3.4. Circular Dichroism – the Right Time to Split?
Applicability: purified protein
Main structural aspect investigated: secondary structure, stability, and ligand association
Other notes: no real limit in size, but high analyte concentration can affect low wavelength absorbance, limiting data acquisition
Is it quantitative? can give percentage of secondary structure, but this is a rough guide
Residue-specific information is typically critical for understanding, for instance, how mutations affect protein structure, or potentially how ligand binding occurs. However, in many instances, a more global view of protein structure is sufficient, or perhaps even preferred. In this case, CD can be particularly useful. This technique informs on protein secondary structure. Characteristic CD spectra for α-helices and β-sheets are established, and are significantly different from each other and unfolded polypeptide chains. Based on these behaviors, there are several programs that can assign structural composition based on CD spectra, although these likely should be interpreted carefully. One simple test is to use analogy to published crystal (or more ideally NMR) structures to see if the secondary structural characteristics are sensible.
We have regularly used CD spectra to compare gross structural similarities across recombinantly expressed mutants. We have also used CD to show that there are gross structural changes in specific proteins when they are treated with reactive electrophilic ligands. Other uses of CD include measuring thermal stability of proteins. This technique can also be applied to assessing mutant proteins, which ideally should be similarly stable the wt-protein. Ligand binding can also be measured. In general, ligand binding should stabilize bound proteins, typically with a change in temperature related to the Gibbs free energy of binding-the higher the affinity, the larger the thermal stabilization [
12]. Assays that use fluorescent-dye binding to assess protein stability can give similar information, and are amenable to high-throughput experimentation [
16]. However, CD remains a preferred method if relatively few mutants or conditions are to be investigated.

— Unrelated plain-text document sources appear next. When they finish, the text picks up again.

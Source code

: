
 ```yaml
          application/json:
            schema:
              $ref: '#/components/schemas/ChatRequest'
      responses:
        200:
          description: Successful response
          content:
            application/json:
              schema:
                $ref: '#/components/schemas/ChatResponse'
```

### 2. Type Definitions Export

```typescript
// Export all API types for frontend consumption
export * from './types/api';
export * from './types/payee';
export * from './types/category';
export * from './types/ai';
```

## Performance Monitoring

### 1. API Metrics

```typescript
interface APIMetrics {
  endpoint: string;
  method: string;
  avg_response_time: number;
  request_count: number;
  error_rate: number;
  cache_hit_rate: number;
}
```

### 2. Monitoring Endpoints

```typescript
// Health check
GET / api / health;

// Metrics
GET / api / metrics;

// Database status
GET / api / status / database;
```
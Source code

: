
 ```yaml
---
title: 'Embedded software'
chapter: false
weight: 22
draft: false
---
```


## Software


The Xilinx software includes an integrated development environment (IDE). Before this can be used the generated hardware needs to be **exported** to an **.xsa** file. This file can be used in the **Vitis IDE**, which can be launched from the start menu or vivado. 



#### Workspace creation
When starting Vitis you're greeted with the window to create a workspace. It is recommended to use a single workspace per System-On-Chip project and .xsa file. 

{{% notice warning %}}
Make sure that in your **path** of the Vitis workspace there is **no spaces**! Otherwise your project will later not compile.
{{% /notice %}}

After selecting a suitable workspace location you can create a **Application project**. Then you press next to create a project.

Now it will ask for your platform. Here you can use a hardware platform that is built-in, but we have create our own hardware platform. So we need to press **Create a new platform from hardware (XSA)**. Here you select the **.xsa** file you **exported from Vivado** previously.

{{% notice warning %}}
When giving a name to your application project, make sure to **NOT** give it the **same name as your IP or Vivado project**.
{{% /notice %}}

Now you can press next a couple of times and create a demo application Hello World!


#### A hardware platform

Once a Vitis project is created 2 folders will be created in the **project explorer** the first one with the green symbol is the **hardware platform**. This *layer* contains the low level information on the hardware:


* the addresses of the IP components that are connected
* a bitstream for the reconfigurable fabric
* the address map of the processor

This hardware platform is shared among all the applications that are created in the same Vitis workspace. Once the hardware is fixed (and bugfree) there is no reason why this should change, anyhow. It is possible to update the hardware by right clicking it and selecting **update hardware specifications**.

3.5. Small Angle X-ray Scattering (SAXS)
Applicability: purified protein (ideally free of aggregates, and contaminants)
Main structural aspect investigated: protein aggregation, size, shape, and ligand binding (relatively low resolution)

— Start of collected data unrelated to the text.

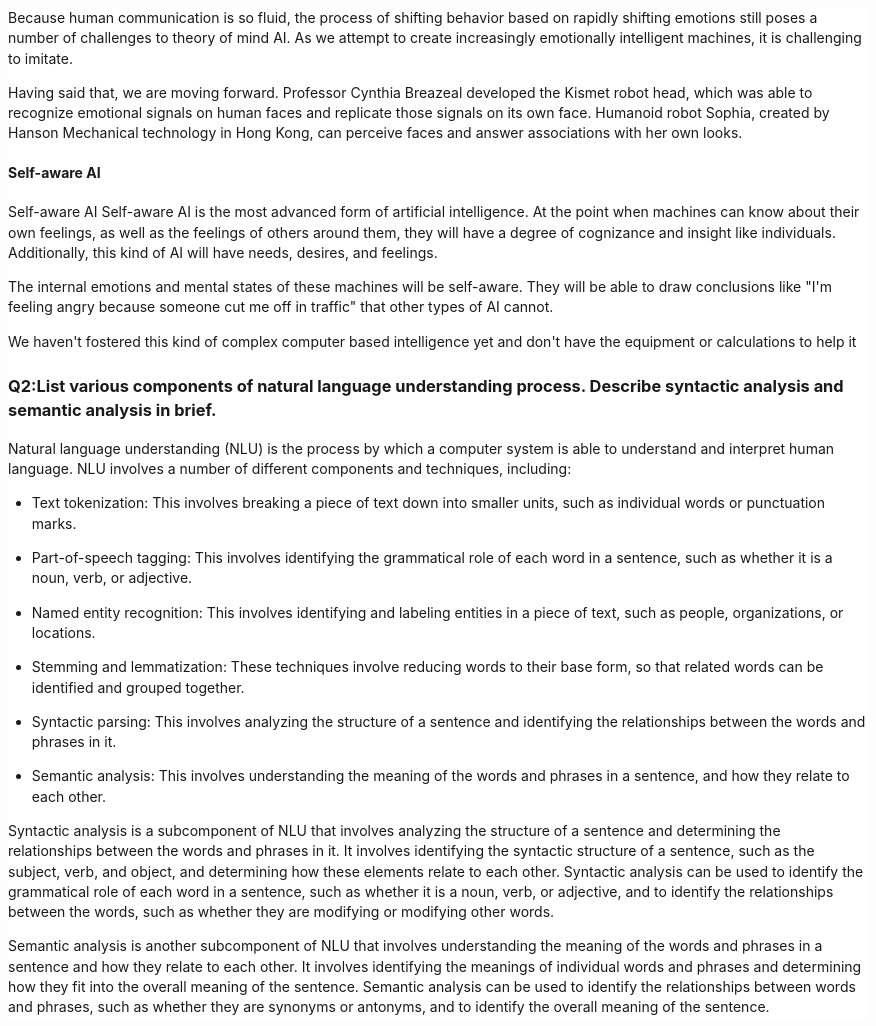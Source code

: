 Because human communication is so fluid, the process of shifting behavior based on rapidly shifting emotions still poses a number of challenges to theory of mind AI. As we attempt to create increasingly emotionally intelligent machines, it is challenging to imitate.

Having said that, we are moving forward. Professor Cynthia Breazeal developed the Kismet robot head, which was able to recognize emotional signals on human faces and replicate those signals on its own face. Humanoid robot Sophia, created by Hanson Mechanical technology in Hong Kong, can perceive faces and answer associations with her own looks.

#### Self-aware AI

Self-aware AI Self-aware AI is the most advanced form of artificial intelligence. At the point when machines can know about their own feelings, as well as the feelings of others around them, they will have a degree of cognizance and insight like individuals. Additionally, this kind of AI will have needs, desires, and feelings.

The internal emotions and mental states of these machines will be self-aware. They will be able to draw conclusions like "I'm feeling angry because someone cut me off in traffic" that other types of AI cannot.

We haven't fostered this kind of complex computer based intelligence yet and don't have the equipment or calculations to help it

### Q2:List various components of natural language understanding process. Describe syntactic analysis and semantic analysis in brief.

Natural language understanding (NLU) is the process by which a computer system is able to understand and interpret human language. NLU involves a number of different components and techniques, including:

-   Text tokenization: This involves breaking a piece of text down into smaller units, such as individual words or punctuation marks.

-   Part-of-speech tagging: This involves identifying the grammatical role of each word in a sentence, such as whether it is a noun, verb, or adjective.

-   Named entity recognition: This involves identifying and labeling entities in a piece of text, such as people, organizations, or locations.

-   Stemming and lemmatization: These techniques involve reducing words to their base form, so that related words can be identified and grouped together.

-   Syntactic parsing: This involves analyzing the structure of a sentence and identifying the relationships between the words and phrases in it.

-   Semantic analysis: This involves understanding the meaning of the words and phrases in a sentence, and how they relate to each other.

Syntactic analysis is a subcomponent of NLU that involves analyzing the structure of a sentence and determining the relationships between the words and phrases in it. It involves identifying the syntactic structure of a sentence, such as the subject, verb, and object, and determining how these elements relate to each other. Syntactic analysis can be used to identify the grammatical role of each word in a sentence, such as whether it is a noun, verb, or adjective, and to identify the relationships between the words, such as whether they are modifying or modifying other words.

Semantic analysis is another subcomponent of NLU that involves understanding the meaning of the words and phrases in a sentence and how they relate to each other. It involves identifying the meanings of individual words and phrases and determining how they fit into the overall meaning of the sentence. Semantic analysis can be used to identify the relationships between words and phrases, such as whether they are synonyms or antonyms, and to identify the overall meaning of the sentence.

Other notes: no real limit in size
Is it quantitative? can provide kinetics of information on structural changes
SAXS is a solution method that can inform on relatively large structural perturbations/transitions/polydispersity in macromolecules. In many ways it is thus complementary to crystallography and other similar methods that offer more profound structural information. In several instances it has been used in conjunction with those methods. SAXS can provide several parameters that correlate with important physical parameters in solution. These include the radius of gyration,
Rg, which relates to the overall size of the molecule in solution, molecular weight and maximum dimension (
Dmax). These parameters can be compared to those calculated for specific proteins, to understand specific aspects of a protein such as folding and flexibility. Improvements in data collection, and analysis have allowed for several improvements in rapidity of SAXS experiments, and uses available [
17,
18]. Nonetheless, SAXS requires a strong X-ray beam source and is usually performed at a specialist facility using synchrotron sources.